- Location: 39°54′27″N 116°23′50″E﻿ / ﻿39.90750°N 116.39722°E Beijing, China
- Date: 28 October 2013
- Attack type: Car attack (suspected suicide bombing)
- Deaths: 5 (including three attackers)
- Injured: 38
- Perpetrators: East Turkestan Islamic Movement
- Motive: Islamic extremism

= 2013 Tiananmen Square attack =

Terrorist attack in Beijing, China

On 28 October 2013, a car ran over pedestrians and crashed in Tiananmen Square, Beijing, China, in a terrorist suicide attack. Five people died in the incident; three inside the vehicle and two others nearby. Police identified the driver as Usmen Hasan and the two passengers as his wife, Gulkiz Gini, and his mother, Kuwanhan Reyim. An additional 38 people were injured.

Chinese police described it as a "major incident" and as the first terrorist attack in Beijing's recent history. The East Turkestan Islamic Movement, or Turkistan Islamic Party, claimed responsibility and warned of future attacks.

==Incident==
A 4×4 vehicle crashed into a crowd and burst into flames near the portrait of Mao Zedong at Tiananmen Square. Two tourists, identified as a woman from the Philippines and a male Chinese citizen from Guangdong, were killed during the attack. All three people inside the car were also killed. Thirty-eight other people were injured. Witnesses at the scene said that the driver involved in the incident was honking its horn at pedestrians.

==Investigation==
Chinese police later issued a notice to Beijing hotels seeking information about two people from China's Xinjiang Uyghur Autonomous Region. The notice described a vehicle and four Xinjiang number plates. They also instructed hotels to be aware of "suspicious" guests.
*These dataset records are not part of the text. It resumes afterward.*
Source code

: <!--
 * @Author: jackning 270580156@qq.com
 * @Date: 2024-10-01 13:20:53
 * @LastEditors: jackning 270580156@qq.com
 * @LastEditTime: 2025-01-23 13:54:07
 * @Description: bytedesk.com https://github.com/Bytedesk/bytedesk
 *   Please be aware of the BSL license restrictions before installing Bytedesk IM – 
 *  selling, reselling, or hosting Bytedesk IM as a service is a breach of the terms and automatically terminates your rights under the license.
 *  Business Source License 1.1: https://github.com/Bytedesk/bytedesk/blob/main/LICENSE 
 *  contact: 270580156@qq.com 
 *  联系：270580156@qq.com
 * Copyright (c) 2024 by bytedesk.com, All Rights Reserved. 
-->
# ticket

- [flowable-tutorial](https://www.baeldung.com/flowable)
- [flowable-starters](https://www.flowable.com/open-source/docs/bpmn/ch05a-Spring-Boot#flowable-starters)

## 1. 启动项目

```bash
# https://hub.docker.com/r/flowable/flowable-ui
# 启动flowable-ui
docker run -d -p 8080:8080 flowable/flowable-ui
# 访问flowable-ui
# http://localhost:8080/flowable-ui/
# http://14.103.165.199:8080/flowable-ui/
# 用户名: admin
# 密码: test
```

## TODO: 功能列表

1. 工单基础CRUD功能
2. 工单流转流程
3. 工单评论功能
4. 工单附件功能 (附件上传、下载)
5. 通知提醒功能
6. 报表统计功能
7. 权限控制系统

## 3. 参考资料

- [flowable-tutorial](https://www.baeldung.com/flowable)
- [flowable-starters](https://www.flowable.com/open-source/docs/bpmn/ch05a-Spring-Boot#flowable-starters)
The police notice also required hotels to report all guests who had registered since 1 October, and the cars they had driven. The request was issued "In order to prevent the suspects and vehicles from committing more crimes".
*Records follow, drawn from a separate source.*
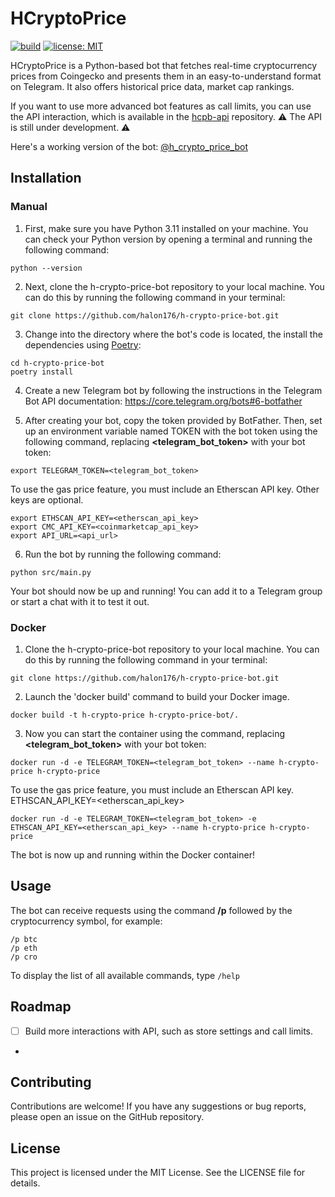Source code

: # HCryptoPrice

[![build](https://github.com/halon176/h-crypto-price-bot/workflows/CI/badge.svg)](https://github.com/halon176/h-crypto-price-bot/actions/workflows/docker-image.yml)
[![license: MIT](https://img.shields.io/badge/License-MIT-yellow.svg)](https://github.com/halon176/h-crypto-price-bot/blob/master/LICENSE)

HCryptoPrice is a Python-based bot that fetches real-time cryptocurrency prices from Coingecko and presents them in an
easy-to-understand format on Telegram. It also offers historical price data, market cap rankings.

If you want to use more advanced bot features as call limits, you can use the API interaction,
which is available in the [hcpb-api](https://github.com/halon176/hcpb-api) repository.
⚠️ The API is still under development. ⚠️

Here's a working version of the bot: [@h_crypto_price_bot](https://t.me/h_crypto_price_bot)

## Installation

### Manual

1) First, make sure you have Python 3.11 installed on your machine. You can check your Python version by opening a
   terminal and running the following command:

```
python --version
```

2) Next, clone the h-crypto-price-bot repository to your local machine. You can do this by running the following command
   in your terminal:

```
git clone https://github.com/halon176/h-crypto-price-bot.git
```

3) Change into the directory where the bot's code is located, the install the dependencies
   using [Poetry](https://python-poetry.org/docs/#installation):

```
cd h-crypto-price-bot
poetry install
```

4) Create a new Telegram bot by following the instructions in the Telegram Bot API
   documentation: https://core.telegram.org/bots#6-botfather

5) After creating your bot, copy the token provided by BotFather. Then, set up an environment variable named TOKEN with
   the bot token using the following command, replacing **<telegram_bot_token>** with your bot token:

```
export TELEGRAM_TOKEN=<telegram_bot_token>
```

To use the gas price feature, you must include an Etherscan API key. Other keys are optional.

```
export ETHSCAN_API_KEY=<etherscan_api_key>
export CMC_API_KEY=<coinmarketcap_api_key>
export API_URL=<api_url>
```

6) Run the bot by running the following command:

```
python src/main.py
```

Your bot should now be up and running! You can add it to a Telegram group or start a chat with it to test it out.

### Docker

1) Clone the h-crypto-price-bot repository to your local machine. You can do this by running the following command in
   your terminal:

```
git clone https://github.com/halon176/h-crypto-price-bot.git
```

2) Launch the 'docker build' command to build your Docker image.

```
docker build -t h-crypto-price h-crypto-price-bot/.
```

3) Now you can start the container using the command, replacing **<telegram_bot_token>** with your bot token:

```
docker run -d -e TELEGRAM_TOKEN=<telegram_bot_token> --name h-crypto-price h-crypto-price
```

To use the gas price feature, you must include an Etherscan API key. ETHSCAN_API_KEY=<etherscan_api_key>

```
docker run -d -e TELEGRAM_TOKEN=<telegram_bot_token> -e ETHSCAN_API_KEY=<etherscan_api_key> --name h-crypto-price h-crypto-price
```

The bot is now up and running within the Docker container!

## Usage

The bot can receive requests using the command **/p** followed by the cryptocurrency symbol, for example:

```
/p btc
/p eth
/p cro
```

To display the list of all available commands, type `/help`

## Roadmap

- [ ] Build more interactions with API, such as store settings and call limits.
-

## Contributing

Contributions are welcome! If you have any suggestions or bug reports, please open an issue on the GitHub repository.

## License

This project is licensed under the MIT License. See the LICENSE file for details.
Five people were later arrested by Chinese police, all being Uyghurs, a Turkic Muslim minority group, who hailed from their native Xinjiang, a region in which there is ongoing conflict. One suspect was from the town of Lukun in Shanshan County, the location of an attack in June 2013 in which 30 people were killed. The five suspects were taken into police custody, and said they knew Hasan. Three of the suspects, identified as Huseyin Guxur, Yusup Wherniyas and Yusup Ehmet, were convicted of masterminding the attack, and executed in August 2014.

Top Chinese security official Meng Jianzhu said that the East Turkestan Islamic Movement (ETIM) was behind the attacks, but Uyghur exile groups and some Western observers disputed the claim. On 24 November 2013, the Turkistan Islamic Party, which has since been absorbed by the ETIM, declared it was responsible for the attack.

==Reaction==
A BBC camera crew was briefly detained by police after taking footage of the attack. Coverage in the Chinese state media largely downplayed the incident, with only brief reports. Although such associations were made in English-language media, Chinese-language publications did not link the incident to Xinjiang. Chinese internet users also reposted and spread photographs of the incident.
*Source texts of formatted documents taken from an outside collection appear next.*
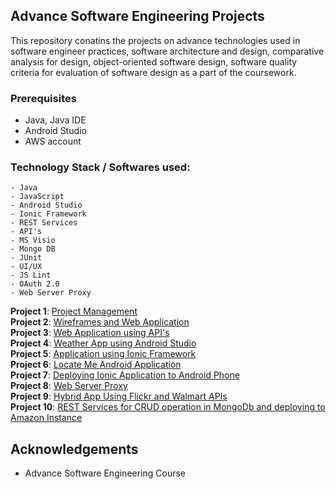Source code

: ## Advance Software Engineering Projects

This repository conatins the projects on advance technologies used in  software engineer practices, software architecture and design, comparative analysis for design, object-oriented software design, software quality criteria for evaluation of software design as a part of the coursework. 

### Prerequisites

- Java, Java IDE
- Android Studio
- AWS account

### Technology Stack / Softwares used: 
```
- Java
- JavaScript
- Android Studio
- Ionic Framework
- REST Services
- API's
- MS Visio
- Mongo DB
- JUnit
- UI/UX
- JS Lint
- OAuth 2.0
- Web Server Proxy
```

**Project 1**: [Project Management](https://github.com/nsb007/Lab_Assignments_ASE/wiki/Project-1)<br />
**Project 2**: [Wireframes and Web Application](https://github.com/nsb007/Lab_Assignments_ASE/wiki/Project-2)<br />
**Project 3**: [Web Application using API's](https://github.com/nsb007/Lab_Assignments_ASE/wiki/Project-3)<br />
**Project 4**: [Weather App using Android Studio](https://github.com/nsb007/Lab_Assignments_ASE/wiki/Project-4)<br />
**Project 5**: [Application using Ionic Framework](https://github.com/nsb007/Lab_Assignments_ASE/wiki/Project-5)<br />
**Project 6**: [Locate Me Android Application](https://github.com/nsb007/Lab_Assignments_ASE/wiki/Project-6)<br />
**Project 7**: [Deploying Ionic Application to Android Phone](https://github.com/nsb007/Lab_Assignments_ASE/wiki/Project-7)<br />
**Project 8**: [Web Server Proxy](https://github.com/nsb007/Lab_Assignments_ASE/wiki/Project-8)<br />
**Project 9**: [Hybrid App Using Flickr and Walmart APIs](https://github.com/nsb007/Lab_Assignments_ASE/wiki/Project-9)<br />
**Project 10**: [REST Services for CRUD operation in MongoDb and deploying to Amazon Instance](https://github.com/nsb007/Lab_Assignments_ASE/wiki/Project-10)<br />

## Acknowledgements

- Advance Software Engineering Course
Six days after the attack, General Peng Yong, commander of the Xinjiang Military District, was removed from the Regional Party Standing Committee, the Communist Party governing body in Xinjiang, and replaced by Liu Lei, political commissar of the Xinjiang MD.

Then–United States State Department spokesperson Jen Psaki said America supported China's investigation into the matter but declined to call it a terrorist attack and reiterated American support for Uyghur human rights.